PROMPT - The answer should be each line from the entries below that has the word "bread" in it.
::::::::::
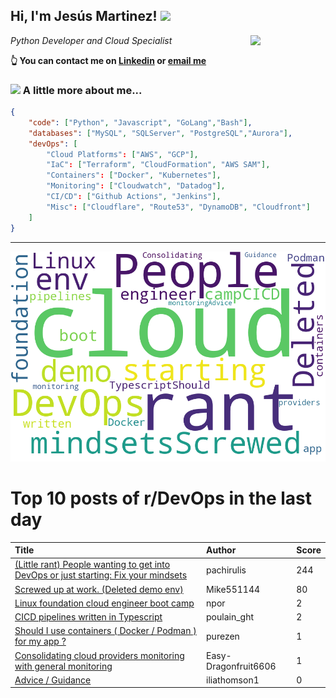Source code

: <!--
**jmartinezl/jmartinezl** is a ✨ _special_ ✨ repository because its `README.md` (this file) appears on your GitHub profile.

Here are some ideas to get you started:

- 🔭 I’m currently working on ...
- 🌱 I’m currently learning ...
- 👯 I’m looking to collaborate on ...
- 🤔 I’m looking for help with ...
- 💬 Ask me about ...
- 📫 How to reach me: ...
- 😄 Pronouns: ...
- ⚡ Fun fact: ...
-->

<h2>Hi, I'm Jesús Martinez! <img src="https://media.giphy.com/media/WUlplcMpOCEmTGBtBW/giphy.gif" width="30"> </h2>
<img align='right' src="https://media.giphy.com/media/NytMLKyiaIh6VH9SPm/giphy.gif" width="120">
<p><em>Python Developer and Cloud Specialist
</em></p>

**👆 You can contact me on [Linkedin](https://www.linkedin.com/in/jes%C3%BAs-martinez-2b7b10104/) or [email me](mailto:jesus.mtz.lorenzo@gmail.com)**

### <img src="https://media.giphy.com/media/VgCDAzcKvsR6OM0uWg/giphy.gif" width="50"> A little more about me...  

```json
{
    "code": ["Python", "Javascript", "GoLang","Bash"],
    "databases": ["MySQL", "SQLServer", "PostgreSQL","Aurora"],
    "devOps": [
        "Cloud Platforms": ["AWS", "GCP"],
        "IaC": ["Terraform", "CloudFormation", "AWS SAM"],
        "Containers": ["Docker", "Kubernetes"],
        "Monitoring": ["Cloudwatch", "Datadog"],
        "CI/CD": ["Github Actions", "Jenkins"],
        "Misc": ["Cloudflare", "Route53", "DynamoDB", "Cloudfront"]
    ]
}
```
---

![Wordcloud](./cloud.png)

# Top 10 posts of r/DevOps in the last day

| Title | Author | Score |
|:---|:---|:---|
| [(Little rant) People wanting to get into DevOps or just starting: Fix your mindsets](https://www.reddit.com/r/devops/comments/11hypln/little_rant_people_wanting_to_get_into_devops_or/) | pachirulis | 244 |
| [Screwed up at work. (Deleted demo env)](https://www.reddit.com/r/devops/comments/11i962o/screwed_up_at_work_deleted_demo_env/) | Mike551144 | 80 |
| [Linux foundation cloud engineer boot camp](https://www.reddit.com/r/devops/comments/11ibr2x/linux_foundation_cloud_engineer_boot_camp/) | npor | 2 |
| [CICD pipelines written in Typescript](https://www.reddit.com/r/devops/comments/11ivfnu/cicd_pipelines_written_in_typescript/) | poulain_ght | 2 |
| [Should I use containers ( Docker / Podman ) for my app ?](https://www.reddit.com/r/devops/comments/11itblv/should_i_use_containers_docker_podman_for_my_app/) | purezen | 1 |
| [Consolidating cloud providers monitoring with general monitoring](https://www.reddit.com/r/devops/comments/11iaawb/consolidating_cloud_providers_monitoring_with/) | Easy-Dragonfruit6606 | 1 |
| [Advice / Guidance](https://www.reddit.com/r/devops/comments/11iqxzp/advice_guidance/) | iliathomson1 | 0 |
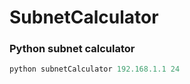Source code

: # SubnetCalculator
### Python subnet calculator
```Python
python subnetCalculator 192.168.1.1 24
```
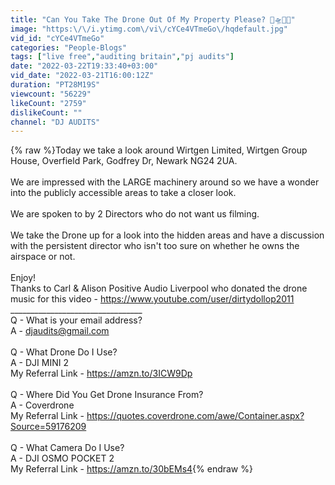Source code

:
 ```yaml
---
title: "Can You Take The Drone Out Of My Property Please? 🎥🛸🚧❌"
image: "https:\/\/i.ytimg.com\/vi\/cYCe4VTmeGo\/hqdefault.jpg"
vid_id: "cYCe4VTmeGo"
categories: "People-Blogs"
tags: ["live free","auditing britain","pj audits"]
date: "2022-03-22T19:33:40+03:00"
vid_date: "2022-03-21T16:00:12Z"
duration: "PT28M19S"
viewcount: "56229"
likeCount: "2759"
dislikeCount: ""
channel: "DJ AUDITS"
---
```

{% raw %}Today we take a look around Wirtgen Limited, Wirtgen Group House, Overfield Park, Godfrey Dr, Newark NG24 2UA.<br /><br />We are impressed with the LARGE machinery around so we have a wonder into the publicly accessible areas to take a closer look.<br /><br />We are spoken to by 2 Directors who do not want us filming.<br /><br />We take the Drone up for a look into the hidden areas and have a discussion with the persistent director who isn't too sure on whether he owns the airspace or not.<br /><br />Enjoy! <br />Thanks to Carl &amp; Alison Positive Audio Liverpool who donated the drone music for this video - <a rel="nofollow" target="blank" href="https://www.youtube.com/user/dirtydollop2011">https://www.youtube.com/user/dirtydollop2011</a><br />_________________________________<br />Q - What is your email address?<br />A - djaudits@gmail.com<br /><br />Q - What Drone Do I Use?<br />A - DJI MINI 2 <br />My Referral Link - <a rel="nofollow" target="blank" href="https://amzn.to/3ICW9Dp">https://amzn.to/3ICW9Dp</a><br /><br />Q - Where Did You Get Drone Insurance From?<br />A - Coverdrone<br />My Referral Link - <a rel="nofollow" target="blank" href="https://quotes.coverdrone.com/awe/Container.aspx?Source=59176209">https://quotes.coverdrone.com/awe/Container.aspx?Source=59176209</a><br /><br />Q - What Camera Do I Use?<br />A - DJI OSMO POCKET 2<br />My Referral Link - <a rel="nofollow" target="blank" href="https://amzn.to/30bEMs4">https://amzn.to/30bEMs4</a>{% endraw %}

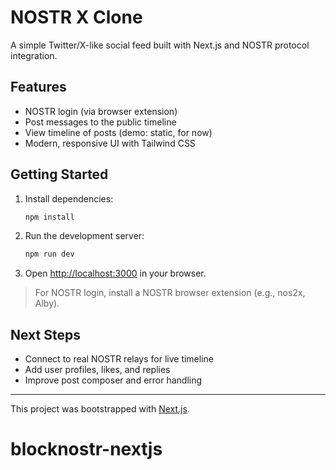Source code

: # NOSTR X Clone

A simple Twitter/X-like social feed built with Next.js and NOSTR protocol integration.

## Features

- NOSTR login (via browser extension)
- Post messages to the public timeline
- View timeline of posts (demo: static, for now)
- Modern, responsive UI with Tailwind CSS

## Getting Started

1. Install dependencies:

   ```bash
   npm install
   ```

2. Run the development server:

   ```bash
   npm run dev
   ```

3. Open [http://localhost:3000](http://localhost:3000) in your browser.

> For NOSTR login, install a NOSTR browser extension (e.g., nos2x, Alby).

## Next Steps

- Connect to real NOSTR relays for live timeline
- Add user profiles, likes, and replies
- Improve post composer and error handling

---

This project was bootstrapped with [Next.js](https://nextjs.org).
# blocknostr-nextjs
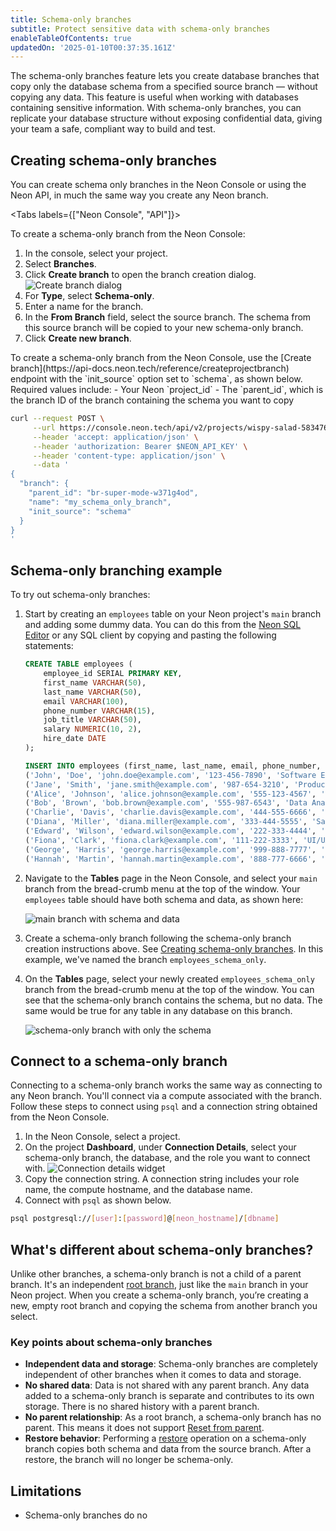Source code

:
 ```yaml
---
title: Schema-only branches
subtitle: Protect sensitive data with schema-only branches
enableTableOfContents: true
updatedOn: '2025-01-10T00:37:35.161Z'
---
```


<EarlyAccess />

The schema-only branches feature lets you create database branches that copy only the database schema from a specified source branch — without copying any data. This feature is useful when working with databases containing sensitive information. With schema-only branches, you can replicate your database structure without exposing confidential data, giving your team a safe, compliant way to build and test.

## Creating schema-only branches

You can create schema only branches in the Neon Console or using the Neon API, in much the same way you create any Neon branch.

<Tabs labels={["Neon Console", "API"]}>

<TabItem>
To create a schema-only branch from the Neon Console:

1. In the console, select your project.
2. Select **Branches**.
3. Click **Create branch** to open the branch creation dialog.
   ![Create branch dialog](/docs/manage/create_branch.png)
4. For **Type**, select **Schema-only**.
4. Enter a name for the branch.
5. In the **From Branch** field, select the source branch. The schema from this source branch will be copied to your new schema-only branch. 
6. Click **Create new branch**.
</TabItem>

<TabItem>
To create a schema-only branch from the Neon Console, use the [Create branch](https://api-docs.neon.tech/reference/createprojectbranch) endpoint with the `init_source` option set to `schema`, as shown below. Required values include:
- Your Neon `project_id`
- The `parent_id`, which is the branch ID of the branch containing the schema you want to copy

```bash
curl --request POST \
     --url https://console.neon.tech/api/v2/projects/wispy-salad-58347608/branches \
     --header 'accept: application/json' \
     --header 'authorization: Bearer $NEON_API_KEY' \
     --header 'content-type: application/json' \
     --data '
{
  "branch": {
    "parent_id": "br-super-mode-w371g4od",
    "name": "my_schema_only_branch",
    "init_source": "schema"
  }
}
'
```
</TabItem>

</Tabs>






## Schema-only branching example

To try out schema-only branches:

1. Start by creating  an `employees` table on your Neon project's `main` branch and adding some dummy data. You can do this from the [Neon SQL Editor](/docs/get-started-with-neon/query-with-neon-sql-editor) or any SQL client by copying and pasting the following statements:

    ```sql
    CREATE TABLE employees (
        employee_id SERIAL PRIMARY KEY,
        first_name VARCHAR(50),
        last_name VARCHAR(50),
        email VARCHAR(100),
        phone_number VARCHAR(15),
        job_title VARCHAR(50),
        salary NUMERIC(10, 2),
        hire_date DATE
    );

    INSERT INTO employees (first_name, last_name, email, phone_number, job_title, salary, hire_date) VALUES
    ('John', 'Doe', 'john.doe@example.com', '123-456-7890', 'Software Engineer', 95000.00, '2020-01-15'),
    ('Jane', 'Smith', 'jane.smith@example.com', '987-654-3210', 'Product Manager', 110000.00, '2019-03-22'),
    ('Alice', 'Johnson', 'alice.johnson@example.com', '555-123-4567', 'HR Specialist', 65000.00, '2021-06-10'),
    ('Bob', 'Brown', 'bob.brown@example.com', '555-987-6543', 'Data Analyst', 78000.00, '2018-09-05'),
    ('Charlie', 'Davis', 'charlie.davis@example.com', '444-555-6666', 'Marketing Manager', 95000.00, '2017-11-14'),
    ('Diana', 'Miller', 'diana.miller@example.com', '333-444-5555', 'Sales Representative', 72000.00, '2022-04-18'),
    ('Edward', 'Wilson', 'edward.wilson@example.com', '222-333-4444', 'DevOps Engineer', 98000.00, '2020-12-03'),
    ('Fiona', 'Clark', 'fiona.clark@example.com', '111-222-3333', 'UI/UX Designer', 85000.00, '2016-08-29'),
    ('George', 'Harris', 'george.harris@example.com', '999-888-7777', 'Financial Analyst', 90000.00, '2021-01-11'),
    ('Hannah', 'Martin', 'hannah.martin@example.com', '888-777-6666', 'Backend Developer', 92000.00, '2019-07-23');
    ```

2. Navigate to the **Tables** page in the Neon Console, and select your `main` branch from the bread-crumb menu at the top of the window. Your `employees` table should have both schema and data, as shown here:

    ![main branch with schema and data](/docs/guides/schema-data-branch.png)

3. Create a schema-only branch following the schema-only branch creation instructions above. See [Creating schema-only branches](#creating-schema-only-branches). In this example, we've named the branch `employees_schema_only`. 

4. On the **Tables** page, select your newly created `employees_schema_only` branch from the bread-crumb menu at the top of the window. You can see that the schema-only branch contains the schema, but no data. The same would be true for any table in any database on this branch.

    ![schema-only branch with only the schema](/docs/guides/schema-only-branch.png)

## Connect to a schema-only branch

Connecting to a schema-only branch works the same way as connecting to any Neon branch. You'll connect via a compute associated with the branch. Follow these steps to connect using `psql` and a connection string obtained from the Neon Console.

1. In the Neon Console, select a project.
2. On the project **Dashboard**, under **Connection Details**, select your schema-only branch, the database, and the role you want to connect with.
   ![Connection details widget](/docs/connect/connection_details.png)
3. Copy the connection string. A connection string includes your role name, the compute hostname, and the database name.
4. Connect with `psql` as shown below.

```bash shouldWrap
psql postgresql://[user]:[password]@[neon_hostname]/[dbname]
```

## What's different about schema-only branches?

Unlike other branches, a schema-only branch is not a child of a parent branch. It's an independent [root branch](/docs/reference/glossary#root-branch), just like the `main` branch in your Neon project. When you create a schema-only branch, you’re creating a new, empty root branch and copying the schema from another branch you select.

### Key points about schema-only branches

- **Independent data and storage**: Schema-only branches are completely independent of other branches when it comes to data and storage.
- **No shared data**: Data is not shared with any parent branch. Any data added to a schema-only branch is separate and contributes to its own storage. There is no shared history with a parent branch.
- **No parent relationship**: As a root branch, a schema-only branch has no parent. This means it does not support [Reset from parent](/docs/manage/branches#reset-a-branch-from-parent).
- **Restore behavior**: Performing a [restore](/docs/guides/branch-restore) operation on a schema-only branch copies both schema and data from the source branch. After a restore, the branch will no longer be schema-only.


## Limitations

- Schema-only branches do no


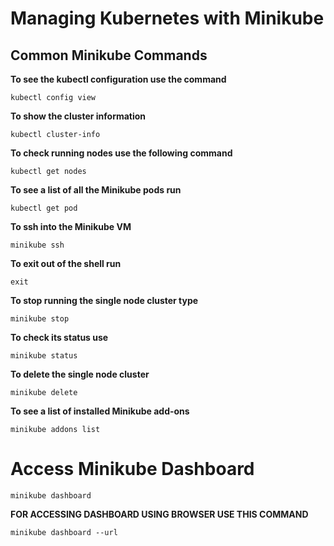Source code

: # Managing Kubernetes with Minikube #
## Common Minikube Commands ## 
**To see the kubectl configuration use the command**
```
kubectl config view
```
**To show the cluster information**
```
kubectl cluster-info
```
**To check running nodes use the following command**
```
kubectl get nodes
```
**To see a list of all the Minikube pods run**
```
kubectl get pod
```
**To ssh into the Minikube VM**
```
minikube ssh
```
**To exit out of the shell run**
```
exit
```
**To stop running the single node cluster type**
```
minikube stop
```
**To check its status use**
```
minikube status
```
**To delete the single node cluster**
```
minikube delete
```
**To see a list of installed Minikube add-ons**
```
minikube addons list
```
# Access Minikube Dashboard #
```
minikube dashboard
```
**FOR ACCESSING DASHBOARD USING BROWSER USE THIS COMMAND**
```
minikube dashboard --url
```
::::::::::
SOLUTION TO THE EXERCISE -
2. Navigate to the **Tables** page in the Neon Console, and select your `main` branch from the bread-crumb menu at the top of the window. Your `employees` table should have both schema and data, as shown here:
4. On the **Tables** page, select your newly created `employees_schema_only` branch from the bread-crumb menu at the top of the window. You can see that the schema-only branch contains the schema, but no data. The same would be true for any table in any database on this branch.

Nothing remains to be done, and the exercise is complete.